Robust adaptive beamforming (RAB) can be used to suppress interference signals while retaining the desired signals received by a sensor array. However, desired signal self-cancellation and model mismatch can affect RAB performance. In this paper, a novel interference-plus-noise covariance matrix (INCM) reconstruction method is proposed for RAB to solve these problems. The proposed method divides the desired signal into two ranges according to the input signal-to-noise ratio (SNR), namely low SNR and high SNR. In the low SNR range, INCM reconstruction directly uses the same sample covariance matrix as the sample matrix inversion (SMI) beamformer to retain the advantages of the traditional SMI algorithm.
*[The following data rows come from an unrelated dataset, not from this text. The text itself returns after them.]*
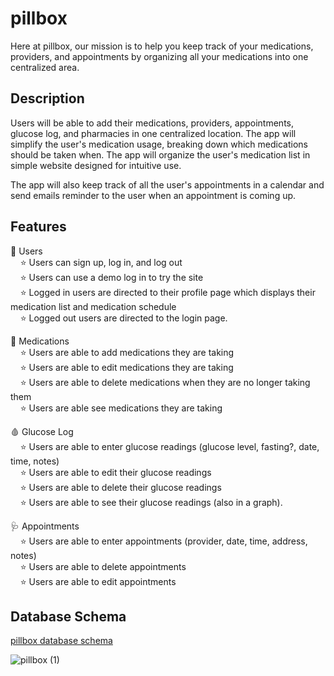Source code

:# pillbox

Here at pillbox, our mission is to help you keep track of your medications, providers, and appointments by organizing all your medications into one centralized area. 

## Description

Users will be able to add their medications, providers, appointments, glucose log, and pharmacies in one centralized location. The app will simplify the user's medication usage, breaking down which medications should be taken when. The app will organize the user's medication list in simple website designed for intuitive use.

The app will also keep track of all the user's appointments in a calendar and send emails reminder to the user when an appointment is coming up. 


## Features

:star2:	 Users  
&nbsp;&nbsp;&nbsp;&nbsp;:star: Users can sign up, log in, and log out  <br />
&nbsp;&nbsp;&nbsp;&nbsp;:star: Users can use a demo log in to try the site  <br />
&nbsp;&nbsp;&nbsp;&nbsp;:star: Logged in users are directed to their profile page which displays their medication list and medication schedule  <br />
&nbsp;&nbsp;&nbsp;&nbsp;:star: Logged out users are directed to the login page.  <br />

:pill:	 Medications  <br />
&nbsp;&nbsp;&nbsp;&nbsp;:star: Users are able to add medications they are taking  <br />
&nbsp;&nbsp;&nbsp;&nbsp;:star: Users are able to edit medications they are taking  <br />
&nbsp;&nbsp;&nbsp;&nbsp;:star: Users are able to delete medications when they are no longer taking them  <br />
&nbsp;&nbsp;&nbsp;&nbsp;:star: Users are able see medications they are taking  <br />

:drop_of_blood:		 Glucose Log  <br />
&nbsp;&nbsp;&nbsp;&nbsp;:star: Users are able to enter glucose readings (glucose level, fasting?, date, time, notes)  <br />
&nbsp;&nbsp;&nbsp;&nbsp;:star: Users are able to edit their glucose readings  <br /> 
&nbsp;&nbsp;&nbsp;&nbsp;:star: Users are able to delete their glucose readings  <br />
&nbsp;&nbsp;&nbsp;&nbsp;:star: Users are able to see their glucose readings (also in a graph).  <br />

:stethoscope:		 Appointments  <br />
&nbsp;&nbsp;&nbsp;&nbsp;:star: Users are able to enter appointments (provider, date, time, address, notes)  <br />
&nbsp;&nbsp;&nbsp;&nbsp;:star: Users are able to delete appointments  <br /> 
&nbsp;&nbsp;&nbsp;&nbsp;:star: Users are able to edit appointments  <br />


## Database Schema

[pillbox database schema](https://dbdiagram.io/d/pillbox-651ce67affbf5169f0fc52b1)

![pillbox (1)](https://github.com/chauchau000/pillbox/assets/117422078/2d1193d6-9871-4151-9bfc-a8494255f3cb)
In the high SNR range, the eigenvalues of the sample covariance matrix are used to estimate the interference power and noise power. The optimized interference steering vector (SV) is obtained by solving a quadratic convex optimization problem in an interference subspace. The INCM is reconstructed from the interference SVs, interference power, and noise power. The reconstructed INCM is then used to correct the desired signal SV via maximizing the beamformer output power. This is achieved by solving a quadratically constrained quadratic programming (QCQP) problem. Analysis and simulation results are presented which demonstrate that the proposed method performs well under a variety of mismatch conditions.